What is needed: Give back, word for word, the line that contains "and **resolving** it." and all lines after it in the material, through the last; please include only these.

Supplied information:

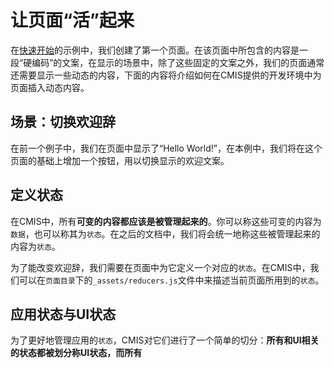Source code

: # 让页面“活”起来

在[快速开始](#快速开始.md)的示例中，我们创建了第一个页面。在该页面中所包含的内容是一段“硬编码”的文案，在显示的场景中，除了这些固定的文案之外，我们的页面通常还需要显示一些动态的内容，下面的内容将介绍如何在CMIS提供的开发环境中为页面插入动态内容。

## 场景：切换欢迎辞

在前一个例子中，我们在页面中显示了“Hello World!”，在本例中，我们将在这个页面的基础上增加一个按钮，用以切换显示的欢迎文案。

## 定义状态

在CMIS中，所有**可变的内容都应该是被管理起来的**。你可以称这些可变的内容为```数据```，也可以称其为```状态```。在之后的文档中，我们将会统一地称这些被管理起来的内容为```状态```。

为了能改变欢迎辞，我们需要在页面中为它定义一个对应的```状态```。在CMIS中，我们可以在```页面目录```下的```_assets/reducers.js```文件中来描述当前页面所用到的```状态```。

## 应用状态与UI状态

为了更好地管理应用的```状态```，CMIS对它们进行了一个简单的切分：**所有和UI相关的状态都被划分称UI状态，而所有**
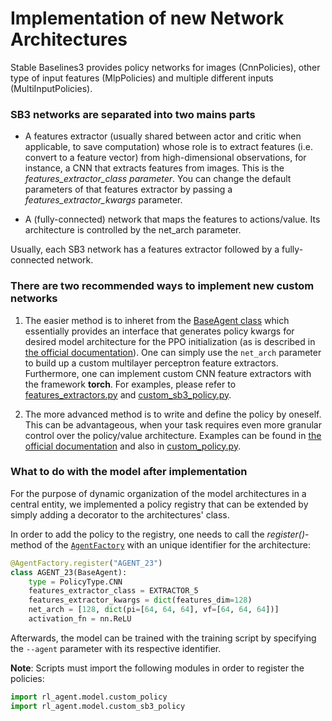 # Implementation of new Network Architectures

Stable Baselines3 provides policy networks for images (CnnPolicies), other type of input features (MlpPolicies) and multiple different inputs (MultiInputPolicies).

### SB3 networks are separated into two mains parts

- A features extractor (usually shared between actor and critic when applicable, to save computation) whose role is to extract features (i.e. convert to a feature vector) from high-dimensional observations, for instance, a CNN that extracts features from images. This is the _features_extractor_class parameter_. You can change the default parameters of that features extractor by passing a _features_extractor_kwargs_ parameter.

- A (fully-connected) network that maps the features to actions/value. Its architecture is controlled by the net_arch parameter.

Usually, each SB3 network has a features extractor followed by a fully-connected network.

### There are two recommended ways to implement new custom networks

1. The easier method is to inheret from the [BaseAgent class](https://github.com/ignc-research/arena-rosnav/blob/local_planner_subgoalmode/arena_navigation/arena_local_planner/learning_based/arena_local_planner_drl/rl_agent/model/base_agent.py) which essentially provides an interface that generates policy kwargs for desired model architecture for the PPO initialization (as is described in [the official documentation](https://stable-baselines3.readthedocs.io/en/master/guide/custom_policy.html#on-policy-algorithms)). One can simply use the `net_arch` parameter to build up a custom multilayer perceptron feature extractors. Furthermore, one can implement custom CNN feature extractors with the framework **torch**. For examples, please refer to [features_extractors.py](https://github.com/ignc-research/arena-rosnav/blob/436861bda41d6a7af5c644d4e062d47a6b97e2b1/arena_navigation/arena_local_planner/learning_based/arena_local_planner_drl/rl_agent/model/feature_extractors.py) and [custom_sb3_policy.py](https://github.com/ignc-research/arena-rosnav/blob/436861bda41d6a7af5c644d4e062d47a6b97e2b1/arena_navigation/arena_local_planner/learning_based/arena_local_planner_drl/rl_agent/model/custom_sb3_policy.py).

2. The more advanced method is to write and define the policy by oneself. This can be advantageous, when your task requires even more granular control over the policy/value architecture. Examples can be found in [the official documentation](https://stable-baselines3.readthedocs.io/en/master/guide/custom_policy.html#advanced-example) and also in [custom_policy.py](https://github.com/ignc-research/arena-rosnav/blob/436861bda41d6a7af5c644d4e062d47a6b97e2b1/arena_navigation/arena_local_planner/learning_based/arena_local_planner_drl/rl_agent/model/custom_policy.py).

### What to do with the model after implementation

For the purpose of dynamic organization of the model architectures in a central entity, we implemented a policy registry that can be extended by simply adding a decorator to the architectures' class.

In order to add the policy to the registry, one needs to call the _register()_-method of the [`AgentFactory`](https://github.com/ignc-research/arena-rosnav/blob/436861bda41d6a7af5c644d4e062d47a6b97e2b1/arena_navigation/arena_local_planner/learning_based/arena_local_planner_drl/rl_agent/model/agent_factory.py) with an unique identifier for the architecture:

```python
@AgentFactory.register("AGENT_23")
class AGENT_23(BaseAgent):
    type = PolicyType.CNN
    features_extractor_class = EXTRACTOR_5
    features_extractor_kwargs = dict(features_dim=128)
    net_arch = [128, dict(pi=[64, 64, 64], vf=[64, 64, 64])]
    activation_fn = nn.ReLU
```

Afterwards, the model can be trained with the training script by specifying the `--agent` parameter with its respective identifier.

**Note**:
Scripts must import the following modules in order to register the policies:

```python
import rl_agent.model.custom_policy
import rl_agent.model.custom_sb3_policy
```
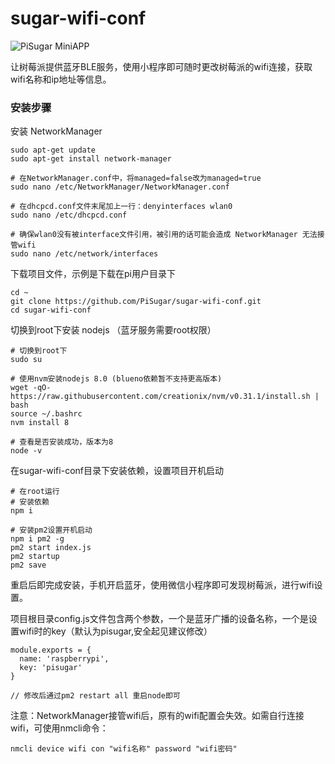 # sugar-wifi-conf

![PiSugar MiniAPP](https://raw.githubusercontent.com/PiSugar/sugar-wifi-conf/master/image/qrcode.jpg)

让树莓派提供蓝牙BLE服务，使用小程序即可随时更改树莓派的wifi连接，获取wifi名称和ip地址等信息。


### 安装步骤

安装 NetworkManager

```
sudo apt-get update
sudo apt-get install network-manager

# 在NetworkManager.conf中，将managed=false改为managed=true
sudo nano /etc/NetworkManager/NetworkManager.conf

# 在dhcpcd.conf文件末尾加上一行：denyinterfaces wlan0
sudo nano /etc/dhcpcd.conf

# 确保wlan0没有被interface文件引用，被引用的话可能会造成 NetworkManager 无法接管wifi
sudo nano /etc/network/interfaces

```

下载项目文件，示例是下载在pi用户目录下

```
cd ~
git clone https://github.com/PiSugar/sugar-wifi-conf.git
cd sugar-wifi-conf

```


切换到root下安装 nodejs （蓝牙服务需要root权限）


```
# 切换到root下
sudo su

# 使用nvm安装nodejs 8.0 (blueno依赖暂不支持更高版本)
wget -qO- https://raw.githubusercontent.com/creationix/nvm/v0.31.1/install.sh | bash
source ~/.bashrc
nvm install 8

# 查看是否安装成功，版本为8
node -v

```

在sugar-wifi-conf目录下安装依赖，设置项目开机启动

```
# 在root运行
# 安装依赖
npm i

# 安装pm2设置开机启动
npm i pm2 -g
pm2 start index.js
pm2 startup
pm2 save
```

重启后即完成安装，手机开启蓝牙，使用微信小程序即可发现树莓派，进行wifi设置。

项目根目录config.js文件包含两个参数，一个是蓝牙广播的设备名称，一个是设置wifi时的key（默认为pisugar,安全起见建议修改）


```
module.exports = {
  name: 'raspberrypi',
  key: 'pisugar'
}

// 修改后通过pm2 restart all 重启node即可
```


注意：NetworkManager接管wifi后，原有的wifi配置会失效。如需自行连接wifi，可使用nmcli命令：

```
nmcli device wifi con "wifi名称" password "wifi密码" 

``` 



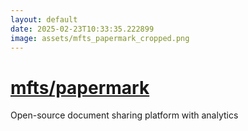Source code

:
 ```yaml
---
layout: default
date: 2025-02-23T10:33:35.222899
image: assets/mfts_papermark_cropped.png
---
```


# [mfts/papermark](https://github.com/mfts/papermark)

Open-source document sharing platform with analytics
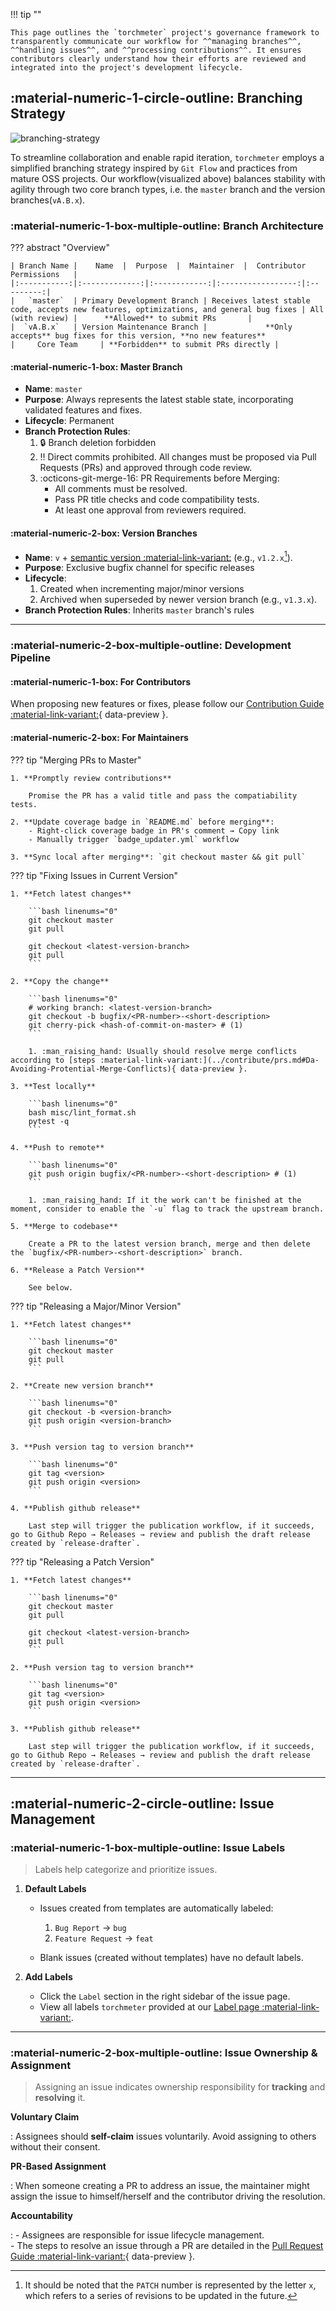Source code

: 
!!! tip ""

    This page outlines the `torchmeter` project's governance framework to transparently communicate our workflow for ^^managing branches^^, ^^handling issues^^, and ^^processing contributions^^. It ensures contributors clearly understand how their efforts are reviewed and integrated into the project's development lifecycle.

## **:material-numeric-1-circle-outline: Branching Strategy**

![branching-strategy](../assets/contribute/branch_strategy.gif)

To streamline collaboration and enable rapid iteration, `torchmeter` employs a simplified branching strategy inspired by `Git Flow` and practices from mature OSS projects. Our workflow(visualized above) balances stability with agility through two core branch types, i.e. the `master` branch and the version branches(`vA.B.x`).

### **:material-numeric-1-box-multiple-outline: Branch Architecture**

??? abstract "Overview"

    | Branch Name |    Name  |  Purpose  |  Maintainer  |  Contributor Permissions   |
    |:-----------:|:-------------:|:------------:|:-----------------:|:--    -------:|
    |   `master`  | Primary Development Branch | Receives latest stable code, accepts new features, optimizations, and general bug fixes | All (with review) |      **Allowed** to submit PRs       |
    |  `vA.B.x`   | Version Maintenance Branch |             **Only accepts** bug fixes for this version, **no new features**               |     Core Team     | **Forbidden** to submit PRs directly |

#### **:material-numeric-1-box: Master Branch**

- **Name**: `master`
- **Purpose**: Always represents the latest stable state, incorporating validated features and fixes.
- **Lifecycle**: Permanent
- **Branch Protection Rules**:
    1. :lock: Branch deletion forbidden
    2. :bangbang: Direct commits prohibited. All changes must be proposed via Pull Requests (PRs) and approved through code review.
    3. :octicons-git-merge-16: PR Requirements before Merging:
        - All comments must be resolved.
        - Pass PR title checks and code compatibility tests.
        - At least one approval from reviewers required.
   
#### **:material-numeric-2-box: Version Branches**

- **Name**: `v` + [semantic version :material-link-variant:](https://semver.org/) (e.g., `v1.2.x`[^1]). 
- **Purpose**: Exclusive bugfix channel for specific releases
- **Lifecycle**:
    1. Created when incrementing major/minor versions
    2. Archived when superseded by newer version branch (e.g., `v1.3.x`).
- **Branch Protection Rules**: Inherits `master` branch's rules

[^1]: It should be noted that the `PATCH` number is represented by the letter `x`, which refers to a series of revisions to be updated in the future.

---

### **:material-numeric-2-box-multiple-outline: Development Pipeline**

#### **:material-numeric-1-box: For Contributors**  

When proposing new features or fixes, please follow our [Contribution Guide :material-link-variant:](../contribute/welcome_contributors.md){ data-preview }.

#### **:material-numeric-2-box: For Maintainers**

??? tip "Merging PRs to Master"

    1. **Promptly review contributions**

        Promise the PR has a valid title and pass the compatiability tests.

    2. **Update coverage badge in `README.md` before merging**:
        - Right-click coverage badge in PR's comment → Copy link  
        - Manually trigger `badge_updater.yml` workflow

    3. **Sync local after merging**: `git checkout master && git pull`

??? tip "Fixing Issues in Current Version"

    1. **Fetch latest changes**
        
        ```bash linenums="0"
        git checkout master
        git pull

        git checkout <latest-version-branch>
        git pull
        ```

    2. **Copy the change**

        ```bash linenums="0"
        # working branch: <latest-version-branch>
        git checkout -b bugfix/<PR-number>-<short-description>
        git cherry-pick <hash-of-commit-on-master> # (1)
        ```

        1. :man_raising_hand: Usually should resolve merge conflicts according to [steps :material-link-variant:](../contribute/prs.md#Da-Avoiding-Protential-Merge-Conflicts){ data-preview }.

    3. **Test locally**

        ```bash linenums="0"
        bash misc/lint_format.sh
        pytest -q
        ```

    4. **Push to remote**
   
        ```bash linenums="0"
        git push origin bugfix/<PR-number>-<short-description> # (1)
        ```

        1. :man_raising_hand: If it the work can't be finished at the moment, consider to enable the `-u` flag to track the upstream branch.

    5. **Merge to codebase**
        
        Create a PR to the latest version branch, merge and then delete the `bugfix/<PR-number>-<short-description>` branch.

    6. **Release a Patch Version**

        See below.

??? tip "Releasing a Major/Minor Version"

    1. **Fetch latest changes**
        
        ```bash linenums="0"
        git checkout master
        git pull
        ```

    2. **Create new version branch**

        ```bash linenums="0"
        git checkout -b <version-branch>
        git push origin <version-branch>
        ```
    
    3. **Push version tag to version branch**

        ```bash linenums="0"
        git tag <version>
        git push origin <version>
        ```

    4. **Publish github release**
   
        Last step will trigger the publication workflow, if it succeeds, go to Github Repo → Releases → review and publish the draft release created by `release-drafter`.

??? tip "Releasing a Patch Version"

    1. **Fetch latest changes**
        
        ```bash linenums="0"
        git checkout master
        git pull

        git checkout <latest-version-branch>
        git pull
        ```

    2. **Push version tag to version branch**

        ```bash linenums="0"
        git tag <version>
        git push origin <version>
        ```

    3. **Publish github release**
   
        Last step will trigger the publication workflow, if it succeeds, go to Github Repo → Releases → review and publish the draft release created by `release-drafter`.

---

## **:material-numeric-2-circle-outline: Issue Management**

### **:material-numeric-1-box-multiple-outline: Issue Labels**

> Labels help categorize and prioritize issues.

1. **Default Labels**

    - Issues created from templates are automatically labeled:  
        1. `Bug Report` → `bug`  
        2. `Feature Request` → `feat`  

    - Blank issues (created without templates) have no default labels.

2. **Add Labels** 

    - Click the `Label` section in the right sidebar of the issue page.
    - View all labels `torchmeter` provided at our [Label page :material-link-variant:](https://github.com/TorchMeter/torchmeter/labels).

---

### **:material-numeric-2-box-multiple-outline: Issue Ownership & Assignment**

> Assigning an issue indicates ownership responsibility for **tracking** and **resolving** it.

**Voluntary Claim**

:   Assignees should **self-claim** issues voluntarily. Avoid assigning to others without their consent.  

**PR-Based Assignment**

:   When someone creating a PR to address an issue, the maintainer might assign the issue to himself/herself and the contributor driving the resolution.

**Accountability**

:   - Assignees are responsible for issue lifecycle management.  
    - The steps to resolve an issue through a PR are detailed in the [Pull Request Guide :material-link-variant:](../contribute/prs.md){ data-preview }.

Answer:
> Assigning an issue indicates ownership responsibility for **tracking** and **resolving** it.

**Voluntary Claim**

:   Assignees should **self-claim** issues voluntarily. Avoid assigning to others without their consent.  

**PR-Based Assignment**

:   When someone creating a PR to address an issue, the maintainer might assign the issue to himself/herself and the contributor driving the resolution.

**Accountability**

:   - Assignees are responsible for issue lifecycle management.  
    - The steps to resolve an issue through a PR are detailed in the [Pull Request Guide :material-link-variant:](../contribute/prs.md){ data-preview }.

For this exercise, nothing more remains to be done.